Las cuestiones objetivas relativas a la disparidad salarial y condiciones laborales más favorables en relación con el sector privado, sumado a las representaciones subjetivas de lo que implica el empleo estatal, hacen que éste se convierta en terreno fértil para la utilización electoral y personal por parte de los funcionarios públicos, que junto con criterios de selección y promoción mucho mas discrecionales, promueven la mediocridad y el deterioro de la calidad de los servicios públicos.

Por eso, hoy más que nunca, lo que se necesita son funcionarios y servidores capacitados, y conscientes del rol que ocupan y de su deber. Que logren que el Estado resuelva y satisfaga eficientemente las necesidades y problemas de la sociedad. Para esto la competencia técnica, el mérito y la especialización son requisitos primordiales que deben ser evaluados tanto a los aspirantes como a los trabajadores del Estado.

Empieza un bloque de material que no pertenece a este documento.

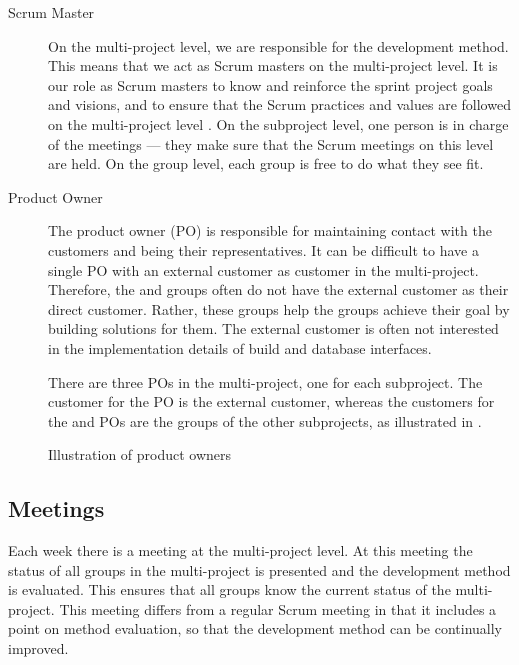 \begin{description}
  \item[Scrum Master]  On the multi-project level, we are responsible for the development method. This means that we act as Scrum masters on the multi-project level. It is our role as Scrum masters to know and reinforce the sprint project goals and visions, and to ensure that the Scrum practices and values are followed on the multi-project level \cite{larman2003}. On the subproject level, one person is in charge of the meetings --- they make sure that the Scrum meetings on this level are held. On the group level, each group is free to do what they see fit.
  \item[Product Owner] The product owner (PO) is responsible for maintaining contact with the customers and being their representatives. It can be difficult to have a single PO with an external customer as customer in the multi-project. Therefore, the \bd and \db groups often do not have the external customer as their direct customer. Rather, these groups help the \gui groups achieve their goal by building solutions for them. The external customer is often not interested in the implementation details of build and database interfaces.

There are three POs in the multi-project, one for each subproject. The customer for the \gui PO is the external customer, whereas the customers for the \db and \bd POs are the groups of the other subprojects, as illustrated in .
\end{description}

\begin{figure}%
\centering
{}
\caption{Illustration of product owners}%
\label{fig:po_illu}%
\end{figure}

\subsection{Meetings}\label{sec:meetings}
Each week there is a meeting at the multi-project level. At this meeting the status of all groups in the multi-project is presented and the development method is evaluated. This ensures that all groups know the current status of the multi-project. This meeting differs from a regular Scrum meeting in that it includes a point on method evaluation, so that the development method can be continually improved.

En el ámbito de lo público, la calidad debería constituir el criterio supremo.

La otra cara de la moneda

También es cierto que muchos de los empleados estatales se encuentran precarizados, y no corren la misma suerte que los “afortunados” que trabajan en ese mismo sector. Como es el caso de los que se encuentran bajo el régimen de contrataciones (recordemos que dentro del sector público conviven tres regímenes de empleo) quienes prestan servicios de carácter transitorio o estacional, situación que genera incertidumbre frente a la posibilidad de que el contrato sea rescindido. Aunque los más perjudicados en términos salariales son los empleados del sector público municipal, donde el salario promedio mensual, se encuentra por debajo del sector privado y del resto del sector público, con un promedio tan solo de 6250 pesos en el primer trimestre del 2014.